How Is This Legislation Structured?
The Rules are structured as a short, four-rule instrument:
- Rule 1 (Citation and commencement): establishes the name and effective date (10 November 2008).
- Rule 2 (Definition): defines “institution of a public character” by reference to the Charities Act.
- Rule 3 (Remission): sets out the substantive remission of stamp duty for qualifying donation instruments, including the key limitation relating to unpaid ad valorem duty on the donor’s acquisition.
- Rule 4 (Revocation): revokes the earlier remission order (O 12).
Notably, the Rules do not contain detailed procedural steps (such as application forms or administrative processes) within the extract provided. Instead, they establish the legal entitlement to remission and rely on the broader Stamp Duties Act framework for how remission is administered in practice.
Who Does This Legislation Apply To?
The Rules apply to donations effected through an instrument that is subject to stamp duty under the Stamp Duties Act, where the donation is made to an institution of a public character. The remission is directed at the stamp duty “chargeable under the Act” on the relevant instrument, meaning the relief benefits the transaction rather than being a personal exemption for the donor in the abstract.

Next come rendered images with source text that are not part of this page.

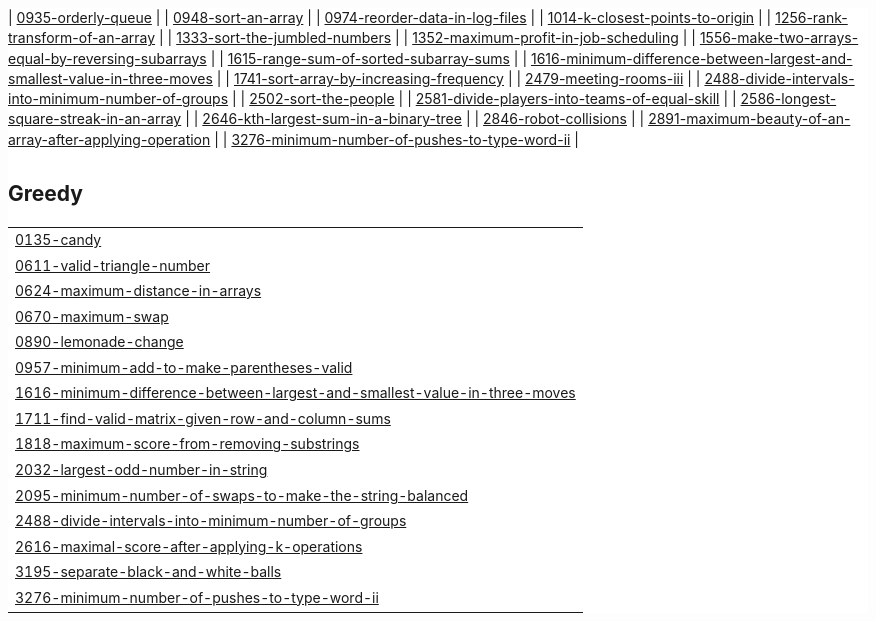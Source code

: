 | [0935-orderly-queue](https://github.com/ByteBug01/Leetcode_DSA/tree/master/0935-orderly-queue) |
| [0948-sort-an-array](https://github.com/ByteBug01/Leetcode_DSA/tree/master/0948-sort-an-array) |
| [0974-reorder-data-in-log-files](https://github.com/ByteBug01/Leetcode_DSA/tree/master/0974-reorder-data-in-log-files) |
| [1014-k-closest-points-to-origin](https://github.com/ByteBug01/Leetcode_DSA/tree/master/1014-k-closest-points-to-origin) |
| [1256-rank-transform-of-an-array](https://github.com/ByteBug01/Leetcode_DSA/tree/master/1256-rank-transform-of-an-array) |
| [1333-sort-the-jumbled-numbers](https://github.com/ByteBug01/Leetcode_DSA/tree/master/1333-sort-the-jumbled-numbers) |
| [1352-maximum-profit-in-job-scheduling](https://github.com/ByteBug01/Leetcode_DSA/tree/master/1352-maximum-profit-in-job-scheduling) |
| [1556-make-two-arrays-equal-by-reversing-subarrays](https://github.com/ByteBug01/Leetcode_DSA/tree/master/1556-make-two-arrays-equal-by-reversing-subarrays) |
| [1615-range-sum-of-sorted-subarray-sums](https://github.com/ByteBug01/Leetcode_DSA/tree/master/1615-range-sum-of-sorted-subarray-sums) |
| [1616-minimum-difference-between-largest-and-smallest-value-in-three-moves](https://github.com/ByteBug01/Leetcode_DSA/tree/master/1616-minimum-difference-between-largest-and-smallest-value-in-three-moves) |
| [1741-sort-array-by-increasing-frequency](https://github.com/ByteBug01/Leetcode_DSA/tree/master/1741-sort-array-by-increasing-frequency) |
| [2479-meeting-rooms-iii](https://github.com/ByteBug01/Leetcode_DSA/tree/master/2479-meeting-rooms-iii) |
| [2488-divide-intervals-into-minimum-number-of-groups](https://github.com/ByteBug01/Leetcode_DSA/tree/master/2488-divide-intervals-into-minimum-number-of-groups) |
| [2502-sort-the-people](https://github.com/ByteBug01/Leetcode_DSA/tree/master/2502-sort-the-people) |
| [2581-divide-players-into-teams-of-equal-skill](https://github.com/ByteBug01/Leetcode_DSA/tree/master/2581-divide-players-into-teams-of-equal-skill) |
| [2586-longest-square-streak-in-an-array](https://github.com/ByteBug01/Leetcode_DSA/tree/master/2586-longest-square-streak-in-an-array) |
| [2646-kth-largest-sum-in-a-binary-tree](https://github.com/ByteBug01/Leetcode_DSA/tree/master/2646-kth-largest-sum-in-a-binary-tree) |
| [2846-robot-collisions](https://github.com/ByteBug01/Leetcode_DSA/tree/master/2846-robot-collisions) |
| [2891-maximum-beauty-of-an-array-after-applying-operation](https://github.com/ByteBug01/Leetcode_DSA/tree/master/2891-maximum-beauty-of-an-array-after-applying-operation) |
| [3276-minimum-number-of-pushes-to-type-word-ii](https://github.com/ByteBug01/Leetcode_DSA/tree/master/3276-minimum-number-of-pushes-to-type-word-ii) |
## Greedy
|  |
| ------- |
| [0135-candy](https://github.com/ByteBug01/Leetcode_DSA/tree/master/0135-candy) |
| [0611-valid-triangle-number](https://github.com/ByteBug01/Leetcode_DSA/tree/master/0611-valid-triangle-number) |
| [0624-maximum-distance-in-arrays](https://github.com/ByteBug01/Leetcode_DSA/tree/master/0624-maximum-distance-in-arrays) |
| [0670-maximum-swap](https://github.com/ByteBug01/Leetcode_DSA/tree/master/0670-maximum-swap) |
| [0890-lemonade-change](https://github.com/ByteBug01/Leetcode_DSA/tree/master/0890-lemonade-change) |
| [0957-minimum-add-to-make-parentheses-valid](https://github.com/ByteBug01/Leetcode_DSA/tree/master/0957-minimum-add-to-make-parentheses-valid) |
| [1616-minimum-difference-between-largest-and-smallest-value-in-three-moves](https://github.com/ByteBug01/Leetcode_DSA/tree/master/1616-minimum-difference-between-largest-and-smallest-value-in-three-moves) |
| [1711-find-valid-matrix-given-row-and-column-sums](https://github.com/ByteBug01/Leetcode_DSA/tree/master/1711-find-valid-matrix-given-row-and-column-sums) |
| [1818-maximum-score-from-removing-substrings](https://github.com/ByteBug01/Leetcode_DSA/tree/master/1818-maximum-score-from-removing-substrings) |
| [2032-largest-odd-number-in-string](https://github.com/ByteBug01/Leetcode_DSA/tree/master/2032-largest-odd-number-in-string) |
| [2095-minimum-number-of-swaps-to-make-the-string-balanced](https://github.com/ByteBug01/Leetcode_DSA/tree/master/2095-minimum-number-of-swaps-to-make-the-string-balanced) |
| [2488-divide-intervals-into-minimum-number-of-groups](https://github.com/ByteBug01/Leetcode_DSA/tree/master/2488-divide-intervals-into-minimum-number-of-groups) |
| [2616-maximal-score-after-applying-k-operations](https://github.com/ByteBug01/Leetcode_DSA/tree/master/2616-maximal-score-after-applying-k-operations) |
| [3195-separate-black-and-white-balls](https://github.com/ByteBug01/Leetcode_DSA/tree/master/3195-separate-black-and-white-balls) |
| [3276-minimum-number-of-pushes-to-type-word-ii](https://github.com/ByteBug01/Leetcode_DSA/tree/master/3276-minimum-number-of-pushes-to-type-word-ii) |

In terms of parties, the key actors are: (1) the donor who executes or causes the instrument to be made; and (2) the recipient institution that must qualify under the Charities Act definition. The Rules also indirectly affect the donor’s prior tax history through Rule 3(2), which conditions remission on whether ad valorem duty payable on the donor’s acquisition has been paid.
Why Is This Legislation Important?
From a practitioner’s perspective, the Rules are important because they provide a clear, full remission of stamp duty for certain charitable donations involving high-value asset categories—namely immovable property interests and stocks or shares. These are precisely the asset types that commonly trigger stamp duty costs in Singapore. By removing that cost barrier, the Rules support the policy objective of encouraging philanthropy and facilitating asset transfers to public-benefit institutions.
Equally important is the conditional limitation in Rule 3(2). While the Rules are generous, they are not unconditional. The requirement that any ad valorem duty payable on the donor’s acquisition must have been paid ensures that remission does not operate as a mechanism to bypass outstanding duty obligations. For lawyers, this means stamp duty planning for donations must include a review of the donor’s acquisition documentation and duty payment status.
In practice, counsel advising donors and institutions should treat the Rules as a compliance-sensitive relief. The eligibility of the recipient (via the Charities Act definition) and the donor’s duty payment history (Rule 3(2)) are the two main risk points. Where these are satisfied, the Rules provide a strong basis to claim remission of the whole stamp duty chargeable on the donation instrument.
Related Legislation
- Charities Act (Cap. 37): Particularly section 40A (definition of “institution of a public character” as referenced by Rule 2).
- Stamp Duties Act (Cap. 312): The principal Act imposing stamp duty and providing the statutory framework for remission powers (including sections 74 and 77 referenced in the enacting formula).
- Stamp Duties (Donations to Institutions of Public Character) (Remission) Order (O 12): Revoked by Rule 4 of the 2008 Rules.
Source Documents
This article provides an overview of the Stamp Duties (Donations to Institution of a Public Character) (Remission) Rules 2008 for legal research and educational purposes. It does not constitute legal advice. Readers should consult the official text for authoritative provisions.